Ses ouvrages principaux sont : « Vingt-cinq ans de l’art russe » (1882-1883), « Les entraves à l’art russe nouveau » (1885), « Etudes sur l’art européen du XIXe siècle » (1901).

STOICIENS. Adeptes d’un courant philosophique dans la Grèce antique (IIIe siècle av. n. è. — VIe siècle de n. è.). Du grec […] — portique, lieu où enseignait le fondateur du stoïcisme, Zenon de Citium (vers 336-264 av. n. è.).

La doctrine des stoïciens est disparate et contradictoire. Malgré certains éléments positifs, elle reflète, dans son ensemble, la période de désagrégation de la société esclavagiste, de décadence de la philosophie grecque.

On distingue dans l’histoire du stoïcisme trois périodes : l’ancien stoïcisme (dont le penseur le plus éminent fut Chrysippe, vers 280-205 av. n. è.), le moyen et le nouveau stoïcisme.

A l’époque de l’Empire romain, Sénèque (vers 3-65), Epictète (vers 50-138) et Marc-Aurèle (121-180) illustrent le nouveau stoïcisme qui se distingue par son intérêt pour les problèmes moraux.

Les stoïciens divisaient la philosophie en logique, physique et éthique.

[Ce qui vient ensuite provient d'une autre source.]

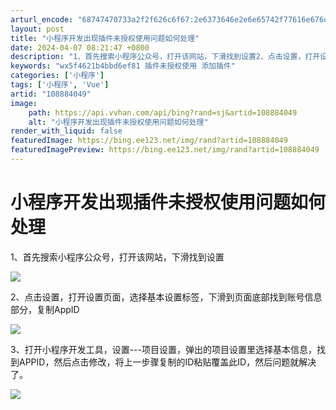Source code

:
 ```yaml
---
arturl_encode: "68747470733a2f2f626c6f67:2e6373646e2e6e65742f77616e676d656e676d656e6739392f:61727469636c652f64657461696c732f313038383834303439"
layout: post
title: "小程序开发出现插件未授权使用问题如何处理"
date: 2024-04-07 08:21:47 +0800
description: "1、首先搜索小程序公众号，打开该网站，下滑找到设置2、点击设置，打开设置页面"
keywords: "wx5f4621b4bbd6ef81 插件未授权使用 添加插件"
categories: ['小程序']
tags: ['小程序', 'Vue']
artid: "108884049"
image:
    path: https://api.vvhan.com/api/bing?rand=sj&artid=108884049
    alt: "小程序开发出现插件未授权使用问题如何处理"
render_with_liquid: false
featuredImage: https://bing.ee123.net/img/rand?artid=108884049
featuredImagePreview: https://bing.ee123.net/img/rand?artid=108884049
---
```


# 小程序开发出现插件未授权使用问题如何处理

1、首先搜索小程序公众号，打开该网站，下滑找到设置

![](https://i-blog.csdnimg.cn/blog_migrate/c9d52aff67fe1017cb34d6225d6960d9.png)

2、点击设置，打开设置页面，选择基本设置标签，下滑到页面底部找到账号信息部分，复制AppID

![](https://i-blog.csdnimg.cn/blog_migrate/55ff72102a41474a765ca0136a9689f1.png)

3、打开小程序开发工具，设置---项目设置，弹出的项目设置里选择基本信息，找到APPID，然后点击修改，将上一步骤复制的ID粘贴覆盖此ID，然后问题就解决了。

![](https://i-blog.csdnimg.cn/blog_migrate/6bc8ea469ad21b4d32624dc985eaea93.png)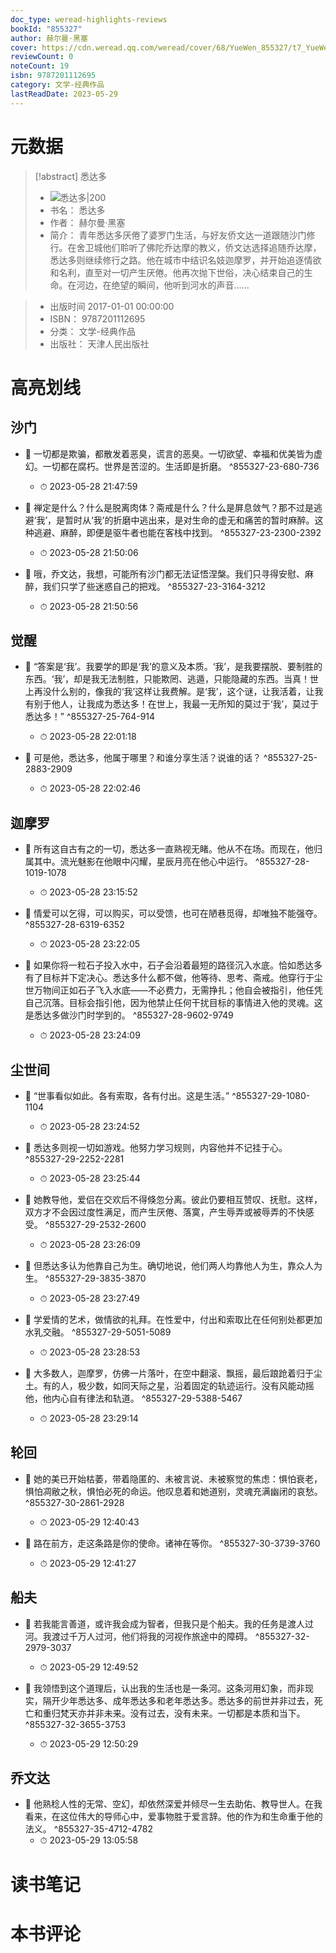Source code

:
 ```yaml
---
doc_type: weread-highlights-reviews
bookId: "855327"
author: 赫尔曼·黑塞
cover: https://cdn.weread.qq.com/weread/cover/68/YueWen_855327/t7_YueWen_855327.jpg
reviewCount: 0
noteCount: 19
isbn: 9787201112695
category: 文学-经典作品
lastReadDate: 2023-05-29
---
```

# 元数据
> [!abstract] 悉达多
> - ![ 悉达多|200](https://cdn.weread.qq.com/weread/cover/68/YueWen_855327/t7_YueWen_855327.jpg)
> - 书名： 悉达多
> - 作者： 赫尔曼·黑塞
> - 简介：     青年悉达多厌倦了婆罗门生活，与好友侨文达一道跟随沙门修行。在舍卫城他们聆听了佛陀乔达摩的教义，侨文达选择追随乔达摩，悉达多则继续修行之路。他在城市中结识名妓迦摩罗，并开始追逐情欲和名利，直至对一切产生厌倦。他再次抛下世俗，决心结束自己的生命。在河边，在绝望的瞬间，他听到河水的声音……

> - 出版时间 2017-01-01 00:00:00
> - ISBN： 9787201112695
> - 分类： 文学-经典作品
> - 出版社： 天津人民出版社

# 高亮划线

## 沙门


- 📌 一切都是欺骗，都散发着恶臭，谎言的恶臭。一切欲望、幸福和优美皆为虚幻。一切都在腐朽。世界是苦涩的。生活即是折磨。 ^855327-23-680-736
    - ⏱ 2023-05-28 21:47:59 

- 📌 禅定是什么？什么是脱离肉体？斋戒是什么？什么是屏息敛气？那不过是逃避‘我’，是暂时从‘我’的折磨中逃出来，是对生命的虚无和痛苦的暂时麻醉。这种逃避、麻醉，即便是驱牛者也能在客栈中找到。 ^855327-23-2300-2392
    - ⏱ 2023-05-28 21:50:06 

- 📌 哦，乔文达，我想，可能所有沙门都无法证悟涅槃。我们只寻得安慰、麻醉，我们只学了些迷惑自己的把戏。 ^855327-23-3164-3212
    - ⏱ 2023-05-28 21:50:56 
## 觉醒


- 📌 “答案是‘我’。我要学的即是‘我’的意义及本质。‘我’，是我要摆脱、要制胜的东西。‘我’，却是我无法制胜，只能欺罔、逃遁，只能隐藏的东西。当真！世上再没什么别的，像我的‘我’这样让我费解。是‘我’，这个谜，让我活着，让我有别于他人，让我成为悉达多！在世上，我最一无所知的莫过于‘我’，莫过于悉达多！” ^855327-25-764-914
    - ⏱ 2023-05-28 22:01:18 

- 📌 可是他，悉达多，他属于哪里？和谁分享生活？说谁的话？ ^855327-25-2883-2909
    - ⏱ 2023-05-28 22:02:46 
## 迦摩罗


- 📌 所有这自古有之的一切，悉达多一直熟视无睹。他从不在场。而现在，他归属其中。流光魅影在他眼中闪耀，星辰月亮在他心中运行。 ^855327-28-1019-1078
    - ⏱ 2023-05-28 23:15:52 

- 📌 情爱可以乞得，可以购买，可以受馈，也可在陋巷觅得，却唯独不能强夺。 ^855327-28-6319-6352
    - ⏱ 2023-05-28 23:22:05 

- 📌 如果你将一粒石子投入水中，石子会沿着最短的路径沉入水底。恰如悉达多有了目标并下定决心。悉达多什么都不做，他等待、思考、斋戒。他穿行于尘世万物间正如石子飞入水底——不必费力，无需挣扎；他自会被指引，他任凭自己沉落。目标会指引他，因为他禁止任何干扰目标的事情进入他的灵魂。这是悉达多做沙门时学到的。 ^855327-28-9602-9749
    - ⏱ 2023-05-28 23:24:09 
## 尘世间


- 📌 “世事看似如此。各有索取，各有付出。这是生活。” ^855327-29-1080-1104
    - ⏱ 2023-05-28 23:24:52 

- 📌 悉达多则视一切如游戏。他努力学习规则，内容他并不记挂于心。 ^855327-29-2252-2281
    - ⏱ 2023-05-28 23:25:44 

- 📌 她教导他，爱侣在交欢后不得倏忽分离。彼此仍要相互赞叹、抚慰。这样，双方才不会因过度性满足，而产生厌倦、落寞，产生辱弄或被辱弄的不快感受。 ^855327-29-2532-2600
    - ⏱ 2023-05-28 23:26:09 

- 📌 但悉达多认为他靠自己为生。确切地说，他们两人均靠他人为生，靠众人为生。 ^855327-29-3835-3870
    - ⏱ 2023-05-28 23:27:49 

- 📌 学爱情的艺术，做情欲的礼拜。在性爱中，付出和索取比在任何别处都更加水乳交融。 ^855327-29-5051-5089
    - ⏱ 2023-05-28 23:28:53 

- 📌 大多数人，迦摩罗，仿佛一片落叶，在空中翻滚、飘摇，最后踉跄着归于尘土。有的人，极少数，如同天际之星，沿着固定的轨迹运行。没有风能动摇他，他内心自有律法和轨道。 ^855327-29-5388-5467
    - ⏱ 2023-05-28 23:29:14 
## 轮回


- 📌 她的美已开始枯萎，带着隐匿的、未被言说、未被察觉的焦虑：惧怕衰老，惧怕凋敝之秋，惧怕必死的命运。他叹息着和她道别，灵魂充满幽闭的哀愁。 ^855327-30-2861-2928
    - ⏱ 2023-05-29 12:40:43 

- 📌 路在前方，走这条路是你的使命。诸神在等你。 ^855327-30-3739-3760
    - ⏱ 2023-05-29 12:41:27 
## 船夫


- 📌 若我能言善道，或许我会成为智者，但我只是个船夫。我的任务是渡人过河。我渡过千万人过河，他们将我的河视作旅途中的障碍。 ^855327-32-2979-3037
    - ⏱ 2023-05-29 12:49:52 

- 📌 我领悟到这个道理后，认出我的生活也是一条河。这条河用幻象，而非现实，隔开少年悉达多、成年悉达多和老年悉达多。悉达多的前世并非过去，死亡和重归梵天亦并非未来。没有过去，没有未来。一切都是本质和当下。 ^855327-32-3655-3753
    - ⏱ 2023-05-29 12:50:29 
## 乔文达


- 📌 他熟稔人性的无常、空幻，却依然深爱并倾尽一生去助佑、教导世人。在我看来，在这位伟大的导师心中，爱事物胜于爱言辞。他的作为和生命重于他的法义。 ^855327-35-4712-4782
    - ⏱ 2023-05-29 13:05:58 
# 读书笔记

# 本书评论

En logique, ils professaient le sensualisme ; ils affirment que les sensations sont la source de toutes les connaissances. Avant toute expérience, l’âme n’est qu’une table rase.

Les représentations sont des images des choses qui se reflètent dans l’âme. Les données des sens subissent ensuite l’action de la pensée ; ainsi se forment les idées générales, les jugements. D’après les stoïciens, tous les processus de la connaissance ont lieu dans l’âme qui est une substance d’un genre spécial, le « pneuma » (combinaison de l’air et du feu).

Les stoïciens fondent leur physique sur des principes matérialistes pour l’essentiel, et ils développent la doctrine d’Héraclite (V.). Pour eux, la nature est un tout matériel, vivant et raisonnable, dont les parties sont en mouvement.

« Le sage stoïcien, écrit Marx, ne se représente pas « une vie sans évolution », mais une vie absolument mobile, ce qui ressort déjà de sa conception de la nature, qui est celle d’Héraclite, dynamique, évolutive, vivante » (Marx/Engels : Gesamtausgabe, Erste Abteilung, Band 5, M.-L. 1933, S. 119).

Cependant, pour les stoïciens, la matière était un principe passif, et Dieu, un principe actif. Tout était soumis à une rigoureuse nécessité (« destin ») qu’ils interprétaient d’une manière fataliste. C’est dans ce sens qu’ils édifiaient leur éthique.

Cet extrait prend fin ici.